메시지 기본 할당 전략

메시지를 API 한번 호출로 한꺼번에 전송하고 싶으면, ISteamNetworkingSockets::SendMessages()를 쓸 수 있다.

그런데, 링크한 API 주석을 보면, 우선 ISteamNetworkingUtils::AllocateMessage()로 메시지를 할당해서 쓰라고 한다.
(괄호 안엔 아예 직접 할당하지 말라고까지 적혀 있다.)
그렇다면, 메시지 객체가 pooling이 되고 있는 걸까?

SteamNetworkingMessage_t *CSteamNetworkingUtils::AllocateMessage( int cbAllocateBuffer ) {
    return CSteamNetworkingMessage::New( cbAllocateBuffer );
}

CSteamNetworkingMessage::New(size)는 길이가 좀 되므로 나눠서 분석해보자.

CSteamNetworkingMessage *CSteamNetworkingMessage::New( uint32 cbSize ) {
    // FIXME Should avoid this dynamic memory call with some sort of pooling
    CSteamNetworkingMessage *pMsg = new CSteamNetworkingMessage;

일단 CSteamNetworkingMessage 자체는 new로 동적 할당…
주석에도 나중에 pooling을 하는 코드로 고쳐야한다고 써놨다.

    // Allocate buffer if requested
    if ( cbSize ) {
        pMsg->m_pData = malloc( cbSize );
        if ( pMsg->m_pData == nullptr ) {
            delete pMsg;
            SpewError( "Failed to allocate %d-byte message buffer", cbSize );
            return nullptr;
        }
        pMsg->m_cbSize = cbSize;
        pMsg->m_pfnFreeData = CSteamNetworkingMessage::DefaultFreeData;
    } else {
        pMsg->m_cbSize = 0;
        pMsg->m_pData = nullptr;
        pMsg->m_pfnFreeData = nullptr;
    }
    ...

cbSize가 0이 아니라면, malloc(cbSize)로 m_pData에 내부 payload를 저장할 공간을 동적 할당한다.
그리고, 해제 시 호출될 함수 포인터 m_pfnFreeData에 CSteamNetworkingMessage::DefaultFreeData를 세팅하고 있다.

void CSteamNetworkingMessage::DefaultFreeData( SteamNetworkingMessage_t *pMsg ) {
    free( pMsg->m_pData );
}

DefaultFreeData()는 그냥 free()다. 글자 그대로 해제만을 전담.

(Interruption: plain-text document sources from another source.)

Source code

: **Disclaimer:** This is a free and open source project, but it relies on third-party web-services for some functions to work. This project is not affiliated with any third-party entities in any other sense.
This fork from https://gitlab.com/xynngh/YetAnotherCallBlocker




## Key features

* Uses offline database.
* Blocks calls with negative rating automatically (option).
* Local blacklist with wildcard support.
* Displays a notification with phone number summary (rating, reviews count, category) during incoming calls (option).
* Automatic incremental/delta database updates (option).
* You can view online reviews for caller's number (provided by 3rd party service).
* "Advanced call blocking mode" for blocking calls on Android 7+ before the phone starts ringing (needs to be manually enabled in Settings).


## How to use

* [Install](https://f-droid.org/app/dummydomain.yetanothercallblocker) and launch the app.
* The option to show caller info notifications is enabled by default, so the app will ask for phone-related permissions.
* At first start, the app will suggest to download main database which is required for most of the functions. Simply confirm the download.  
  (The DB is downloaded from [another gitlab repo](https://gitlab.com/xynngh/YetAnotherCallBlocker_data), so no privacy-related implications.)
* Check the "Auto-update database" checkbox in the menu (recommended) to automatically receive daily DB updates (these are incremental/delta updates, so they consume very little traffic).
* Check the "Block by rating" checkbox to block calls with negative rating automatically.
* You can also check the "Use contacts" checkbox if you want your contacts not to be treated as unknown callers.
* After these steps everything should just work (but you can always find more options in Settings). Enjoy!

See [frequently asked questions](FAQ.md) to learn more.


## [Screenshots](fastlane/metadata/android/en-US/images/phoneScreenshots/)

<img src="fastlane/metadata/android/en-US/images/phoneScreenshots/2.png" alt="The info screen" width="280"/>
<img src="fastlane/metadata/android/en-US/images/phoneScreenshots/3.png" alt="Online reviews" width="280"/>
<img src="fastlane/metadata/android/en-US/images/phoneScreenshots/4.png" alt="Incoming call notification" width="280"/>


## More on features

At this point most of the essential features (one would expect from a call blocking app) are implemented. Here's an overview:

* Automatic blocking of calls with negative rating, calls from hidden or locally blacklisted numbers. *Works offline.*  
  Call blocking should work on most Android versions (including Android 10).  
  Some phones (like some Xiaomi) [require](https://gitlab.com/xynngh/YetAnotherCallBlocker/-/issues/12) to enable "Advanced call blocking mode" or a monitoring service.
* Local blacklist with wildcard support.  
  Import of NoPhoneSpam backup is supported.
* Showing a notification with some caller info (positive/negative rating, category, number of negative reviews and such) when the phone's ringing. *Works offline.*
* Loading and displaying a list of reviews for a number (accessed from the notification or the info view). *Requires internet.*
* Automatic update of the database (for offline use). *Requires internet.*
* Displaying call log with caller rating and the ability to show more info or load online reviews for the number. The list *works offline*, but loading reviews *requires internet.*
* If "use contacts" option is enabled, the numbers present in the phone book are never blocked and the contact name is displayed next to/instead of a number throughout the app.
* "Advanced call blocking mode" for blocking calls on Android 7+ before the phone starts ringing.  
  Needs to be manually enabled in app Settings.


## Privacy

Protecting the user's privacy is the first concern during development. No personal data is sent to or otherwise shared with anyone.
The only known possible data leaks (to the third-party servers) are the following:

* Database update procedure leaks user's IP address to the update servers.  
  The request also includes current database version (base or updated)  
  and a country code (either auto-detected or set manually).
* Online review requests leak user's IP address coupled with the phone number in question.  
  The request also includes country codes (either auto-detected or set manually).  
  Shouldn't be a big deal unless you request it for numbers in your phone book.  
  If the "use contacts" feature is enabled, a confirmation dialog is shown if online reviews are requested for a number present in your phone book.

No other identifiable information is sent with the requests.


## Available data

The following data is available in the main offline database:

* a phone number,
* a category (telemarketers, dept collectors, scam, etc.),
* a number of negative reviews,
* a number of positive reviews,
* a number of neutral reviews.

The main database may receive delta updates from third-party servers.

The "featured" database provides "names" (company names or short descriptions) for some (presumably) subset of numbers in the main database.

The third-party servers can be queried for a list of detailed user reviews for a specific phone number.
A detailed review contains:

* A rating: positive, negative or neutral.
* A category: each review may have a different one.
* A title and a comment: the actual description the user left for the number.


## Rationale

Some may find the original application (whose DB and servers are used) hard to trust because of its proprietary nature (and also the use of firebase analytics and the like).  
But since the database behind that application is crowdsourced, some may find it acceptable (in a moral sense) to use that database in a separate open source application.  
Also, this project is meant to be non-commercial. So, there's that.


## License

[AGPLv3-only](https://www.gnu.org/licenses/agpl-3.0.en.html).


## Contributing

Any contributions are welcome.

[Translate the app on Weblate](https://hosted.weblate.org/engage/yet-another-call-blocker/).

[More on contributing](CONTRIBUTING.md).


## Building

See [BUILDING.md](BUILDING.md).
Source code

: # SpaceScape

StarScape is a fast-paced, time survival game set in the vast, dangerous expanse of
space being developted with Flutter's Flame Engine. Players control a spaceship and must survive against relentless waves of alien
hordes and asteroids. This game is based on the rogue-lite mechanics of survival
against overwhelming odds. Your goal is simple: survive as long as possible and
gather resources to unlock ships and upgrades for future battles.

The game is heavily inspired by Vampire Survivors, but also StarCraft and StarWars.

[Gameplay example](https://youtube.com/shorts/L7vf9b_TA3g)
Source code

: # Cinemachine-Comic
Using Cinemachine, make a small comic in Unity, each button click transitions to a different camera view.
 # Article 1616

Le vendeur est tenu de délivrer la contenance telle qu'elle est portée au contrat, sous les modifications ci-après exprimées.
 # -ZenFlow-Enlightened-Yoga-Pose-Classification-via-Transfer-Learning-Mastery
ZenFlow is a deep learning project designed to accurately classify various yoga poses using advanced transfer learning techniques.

반대로, 매개변수로 받은 cbSize가 0이었으면, 공간을 할당하지 않고, m_pfnFreeData가 nullptr로 세팅된다.
이걸 이용해 pooling 하겠다면, m_pfnFreeData에 payload 공간을 반환하는 함수를 넣으면 될 것이다.
(당연히 m_pData와 m_cbSize도 직접 설정해야겠고.)

    // Clear identity
    pMsg->m_conn = k_HSteamNetConnection_Invalid;
    pMsg->m_identityPeer.m_eType = k_ESteamNetworkingIdentityType_Invalid;
    pMsg->m_identityPeer.m_cbSize = 0;

    // Set the release function
    pMsg->m_pfnRelease = ReleaseFunc;

    // Clear these fields
    pMsg->m_nConnUserData = 0;
    pMsg->m_usecTimeReceived = 0;
    pMsg->m_nMessageNumber = 0;
    pMsg->m_nChannel = -1;
    pMsg->m_nFlags = 0;
    pMsg->m_idxLane = 0;
    pMsg->m_links.Clear();
    pMsg->m_linksSecondaryQueue.Clear();

    return pMsg;
}

몇몇 필드를 기본값으로 초기화하고, m_pfnRelease를 CSteamNetworkingMessage::ReleaseFunc로 세팅한다.
이게 메시지 객체 자체를 해제할 때 불리는 함수다.
메시지는 new로 할당했었으니 당연히…

void CSteamNetworkingMessage::ReleaseFunc( SteamNetworkingMessage_t *pIMsg ) {
    CSteamNetworkingMessage *pMsg = static_cast<CSteamNetworkingMessage *>( pIMsg );

    // Free up the buffer, if we have one
    if ( pMsg->m_pData && pMsg->m_pfnFreeData )
        (*pMsg->m_pfnFreeData)( pMsg );
    pMsg->m_pData = nullptr; // Just for grins

    // We must not currently be in any queue.  In fact, our parent
    // might have been destroyed.
    Assert( !pMsg->m_links.m_pQueue );
    Assert( !pMsg->m_links.m_pPrev );
    Assert( !pMsg->m_links.m_pNext );
    Assert( !pMsg->m_linksSecondaryQueue.m_pQueue );
    Assert( !pMsg->m_linksSecondaryQueue.m_pPrev );
    Assert( !pMsg->m_linksSecondaryQueue.m_pNext );

    // Self destruct
    // FIXME Should avoid this dynamic memory call with some sort of pooling
    delete pMsg;
}

…delete로 해제한다.

이 메시지 자체의 동적 할당까지 피하고 싶다면, API 권장사항인 AllocateMessage() 호출을 피해야 한다.
그리고 거의 같은 기능을 하지만, pool에서 할당받는 것으로 대체한 버전의 my_allocate_message()라던가 만들고,
m_pfnRelease도 ReleaseFunc() 유사하지만 pool에 반환하는 MyReleaseFunc()로 바꿔야 할 것이다.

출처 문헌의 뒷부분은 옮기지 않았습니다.